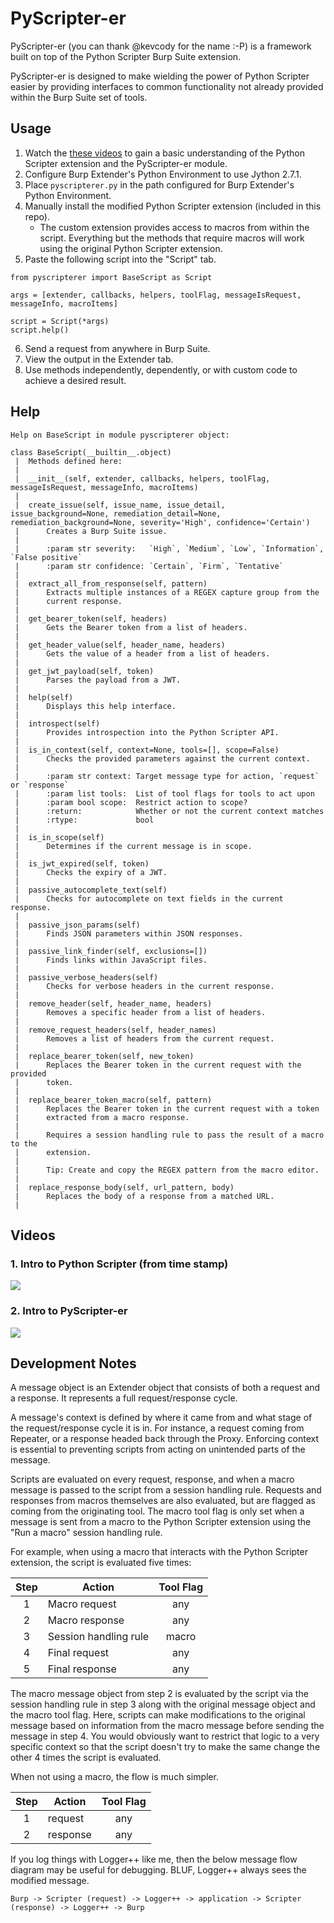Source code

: # PyScripter-er

PyScripter-er (you can thank @kevcody for the name :-P) is a framework built on top of the Python Scripter Burp Suite extension.

PyScripter-er is designed to make wielding the power of Python Scripter easier by providing interfaces to common functionality not already provided within the Burp Suite set of tools.

## Usage

1. Watch the [these videos](#videos) to gain a basic understanding of the Python Scripter extension and the PyScripter-er module.
2. Configure Burp Extender's Python Environment to use Jython 2.7.1.
3. Place `pyscripterer.py` in the path configured for Burp Extender's Python Environment.
4. Manually install the modified Python Scripter extension (included in this repo).
    * The custom extension provides access to macros from within the script. Everything but the methods that require macros will work using the original Python Scripter extension.
5. Paste the following script into the "Script" tab.

```
from pyscripterer import BaseScript as Script

args = [extender, callbacks, helpers, toolFlag, messageIsRequest, messageInfo, macroItems]

script = Script(*args)
script.help()
```

6. Send a request from anywhere in Burp Suite.
7. View the output in the Extender tab.
8. Use methods independently, dependently, or with custom code to achieve a desired result.

## Help

```
Help on BaseScript in module pyscripterer object:

class BaseScript(__builtin__.object)
 |  Methods defined here:
 |  
 |  __init__(self, extender, callbacks, helpers, toolFlag, messageIsRequest, messageInfo, macroItems)
 |  
 |  create_issue(self, issue_name, issue_detail, issue_background=None, remediation_detail=None, remediation_background=None, severity='High', confidence='Certain')
 |      Creates a Burp Suite issue.
 |      
 |      :param str severity:   `High`, `Medium`, `Low`, `Information`, `False positive`
 |      :param str confidence: `Certain`, `Firm`, `Tentative`
 |  
 |  extract_all_from_response(self, pattern)
 |      Extracts multiple instances of a REGEX capture group from the 
 |      current response.
 |  
 |  get_bearer_token(self, headers)
 |      Gets the Bearer token from a list of headers.
 |  
 |  get_header_value(self, header_name, headers)
 |      Gets the value of a header from a list of headers.
 |  
 |  get_jwt_payload(self, token)
 |      Parses the payload from a JWT.
 |  
 |  help(self)
 |      Displays this help interface.
 |  
 |  introspect(self)
 |      Provides introspection into the Python Scripter API.
 |  
 |  is_in_context(self, context=None, tools=[], scope=False)
 |      Checks the provided parameters against the current context.
 |      
 |      :param str context: Target message type for action, `request` or `response`
 |      :param list tools:  List of tool flags for tools to act upon
 |      :param bool scope:  Restrict action to scope?
 |      :return:            Whether or not the current context matches
 |      :rtype:             bool
 |  
 |  is_in_scope(self)
 |      Determines if the current message is in scope.
 |  
 |  is_jwt_expired(self, token)
 |      Checks the expiry of a JWT.
 |  
 |  passive_autocomplete_text(self)
 |      Checks for autocomplete on text fields in the current response.
 |  
 |  passive_json_params(self)
 |      Finds JSON parameters within JSON responses.
 |  
 |  passive_link_finder(self, exclusions=[])
 |      Finds links within JavaScript files.
 |  
 |  passive_verbose_headers(self)
 |      Checks for verbose headers in the current response.
 |  
 |  remove_header(self, header_name, headers)
 |      Removes a specific header from a list of headers.
 |  
 |  remove_request_headers(self, header_names)
 |      Removes a list of headers from the current request.
 |  
 |  replace_bearer_token(self, new_token)
 |      Replaces the Bearer token in the current request with the provided
 |      token.
 |  
 |  replace_bearer_token_macro(self, pattern)
 |      Replaces the Bearer token in the current request with a token 
 |      extracted from a macro response.
 |      
 |      Requires a session handling rule to pass the result of a macro to the 
 |      extension.
 |      
 |      Tip: Create and copy the REGEX pattern from the macro editor.
 |  
 |  replace_response_body(self, url_pattern, body)
 |      Replaces the body of a response from a matched URL.
 |  
```

## Videos

### 1. Intro to Python Scripter (from time stamp)

[![](https://img.youtube.com/vi/U41D_d4JQLs/0.jpg)](https://www.youtube.com/watch?v=U41D_d4JQLs&t=1693)

### 2. Intro to PyScripter-er

[![](https://img.youtube.com/vi/xntZRd6N5lQ/0.jpg)](https://www.youtube.com/watch?v=xntZRd6N5lQ)

## Development Notes

A message object is an Extender object that consists of both a request and a response. It represents a full request/response cycle.

A message's context is defined by where it came from and what stage of the request/response cycle it is in. For instance, a request coming from Repeater, or a response headed back through the Proxy. Enforcing context is essential to preventing scripts from acting on unintended parts of the message.

Scripts are evaluated on every request, response, and when a macro message is passed to the script from a session handling rule. Requests and responses from macros themselves are also evaluated, but are flagged as coming from the originating tool. The macro tool flag is only set when a message is sent from a macro to the Python Scripter extension using the "Run a macro" session handling rule.

For example, when using a macro that interacts with the Python Scripter extension, the script is evaluated five times:

| Step | Action | Tool Flag|
| :---: | --- | :---: |
| 1 | Macro request | any |
| 2 | Macro response | any |
| 3 | Session handling rule | macro |
| 4 | Final request | any |
| 5 | Final response | any |

The macro message object from step 2 is evaluated by the script via the session handling rule in step 3 along with the original message object and the macro tool flag. Here, scripts can make modifications to the original message based on information from the macro message before sending the message in step 4. You would obviously want to restrict that logic to a very specific context so that the script doesn't try to make the same change the other 4 times the script is evaluated.

When not using a macro, the flow is much simpler.

| Step | Action | Tool Flag|
| :---: | --- | :---: |
| 1 | request | any |
| 2 | response | any |

If you log things with Logger++ like me, then the below message flow diagram may be useful for debugging. BLUF, Logger++ always sees the modified message.

```
Burp -> Scripter (request) -> Logger++ -> application -> Scripter (response) -> Logger++ -> Burp
```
□ □ □
# Work to be completed:
Set down the entries again without change. Leave the pictures out.

# Finished task:
Source code

: # PyScripter-er

PyScripter-er (you can thank @kevcody for the name :-P) is a framework built on top of the Python Scripter Burp Suite extension.

PyScripter-er is designed to make wielding the power of Python Scripter easier by providing interfaces to common functionality not already provided within the Burp Suite set of tools.

## Usage

1. Watch the [these videos](#videos) to gain a basic understanding of the Python Scripter extension and the PyScripter-er module.
2. Configure Burp Extender's Python Environment to use Jython 2.7.1.
3. Place `pyscripterer.py` in the path configured for Burp Extender's Python Environment.
4. Manually install the modified Python Scripter extension (included in this repo).
    * The custom extension provides access to macros from within the script. Everything but the methods that require macros will work using the original Python Scripter extension.
5. Paste the following script into the "Script" tab.

```
from pyscripterer import BaseScript as Script

args = [extender, callbacks, helpers, toolFlag, messageIsRequest, messageInfo, macroItems]

script = Script(*args)
script.help()
```

6. Send a request from anywhere in Burp Suite.
7. View the output in the Extender tab.
8. Use methods independently, dependently, or with custom code to achieve a desired result.

## Help

```
Help on BaseScript in module pyscripterer object:

class BaseScript(__builtin__.object)
 |  Methods defined here:
 |  
 |  __init__(self, extender, callbacks, helpers, toolFlag, messageIsRequest, messageInfo, macroItems)
 |  
 |  create_issue(self, issue_name, issue_detail, issue_background=None, remediation_detail=None, remediation_background=None, severity='High', confidence='Certain')
 |      Creates a Burp Suite issue.
 |      
 |      :param str severity:   `High`, `Medium`, `Low`, `Information`, `False positive`
 |      :param str confidence: `Certain`, `Firm`, `Tentative`
 |  
 |  extract_all_from_response(self, pattern)
 |      Extracts multiple instances of a REGEX capture group from the 
 |      current response.
 |  
 |  get_bearer_token(self, headers)
 |      Gets the Bearer token from a list of headers.
 |  
 |  get_header_value(self, header_name, headers)
 |      Gets the value of a header from a list of headers.
 |  
 |  get_jwt_payload(self, token)
 |      Parses the payload from a JWT.
 |  
 |  help(self)
 |      Displays this help interface.
 |  
 |  introspect(self)
 |      Provides introspection into the Python Scripter API.
 |  
 |  is_in_context(self, context=None, tools=[], scope=False)
 |      Checks the provided parameters against the current context.
 |      
 |      :param str context: Target message type for action, `request` or `response`
 |      :param list tools:  List of tool flags for tools to act upon
 |      :param bool scope:  Restrict action to scope?
 |      :return:            Whether or not the current context matches
 |      :rtype:             bool
 |  
 |  is_in_scope(self)
 |      Determines if the current message is in scope.
 |  
 |  is_jwt_expired(self, token)
 |      Checks the expiry of a JWT.
 |  
 |  passive_autocomplete_text(self)
 |      Checks for autocomplete on text fields in the current response.
 |  
 |  passive_json_params(self)
 |      Finds JSON parameters within JSON responses.
 |  
 |  passive_link_finder(self, exclusions=[])
 |      Finds links within JavaScript files.
 |  
 |  passive_verbose_headers(self)
 |      Checks for verbose headers in the current response.
 |  
 |  remove_header(self, header_name, headers)
 |      Removes a specific header from a list of headers.
 |  
 |  remove_request_headers(self, header_names)
 |      Removes a list of headers from the current request.
 |  
 |  replace_bearer_token(self, new_token)
 |      Replaces the Bearer token in the current request with the provided
 |      token.
 |  
 |  replace_bearer_token_macro(self, pattern)
 |      Replaces the Bearer token in the current request with a token 
 |      extracted from a macro response.
 |      
 |      Requires a session handling rule to pass the result of a macro to the 
 |      extension.
 |      
 |      Tip: Create and copy the REGEX pattern from the macro editor.
 |  
 |  replace_response_body(self, url_pattern, body)
 |      Replaces the body of a response from a matched URL.
 |  
```

## Videos

### 1. Intro to Python Scripter (from time stamp)

[![](https://img.youtube.com/vi/U41D_d4JQLs/0.jpg)](https://www.youtube.com/watch?v=U41D_d4JQLs&t=1693)

### 2. Intro to PyScripter-er

[![](https://img.youtube.com/vi/xntZRd6N5lQ/0.jpg)](https://www.youtube.com/watch?v=xntZRd6N5lQ)

## Development Notes

A message object is an Extender object that consists of both a request and a response. It represents a full request/response cycle.

A message's context is defined by where it came from and what stage of the request/response cycle it is in. For instance, a request coming from Repeater, or a response headed back through the Proxy. Enforcing context is essential to preventing scripts from acting on unintended parts of the message.

Scripts are evaluated on every request, response, and when a macro message is passed to the script from a session handling rule. Requests and responses from macros themselves are also evaluated, but are flagged as coming from the originating tool. The macro tool flag is only set when a message is sent from a macro to the Python Scripter extension using the "Run a macro" session handling rule.

For example, when using a macro that interacts with the Python Scripter extension, the script is evaluated five times:

| Step | Action | Tool Flag|
| :---: | --- | :---: |
| 1 | Macro request | any |
| 2 | Macro response | any |
| 3 | Session handling rule | macro |
| 4 | Final request | any |
| 5 | Final response | any |

The macro message object from step 2 is evaluated by the script via the session handling rule in step 3 along with the original message object and the macro tool flag. Here, scripts can make modifications to the original message based on information from the macro message before sending the message in step 4. You would obviously want to restrict that logic to a very specific context so that the script doesn't try to make the same change the other 4 times the script is evaluated.

When not using a macro, the flow is much simpler.

| Step | Action | Tool Flag|
| :---: | --- | :---: |
| 1 | request | any |
| 2 | response | any |

If you log things with Logger++ like me, then the below message flow diagram may be useful for debugging. BLUF, Logger++ always sees the modified message.

```
Burp -> Scripter (request) -> Logger++ -> application -> Scripter (response) -> Logger++ -> Burp
```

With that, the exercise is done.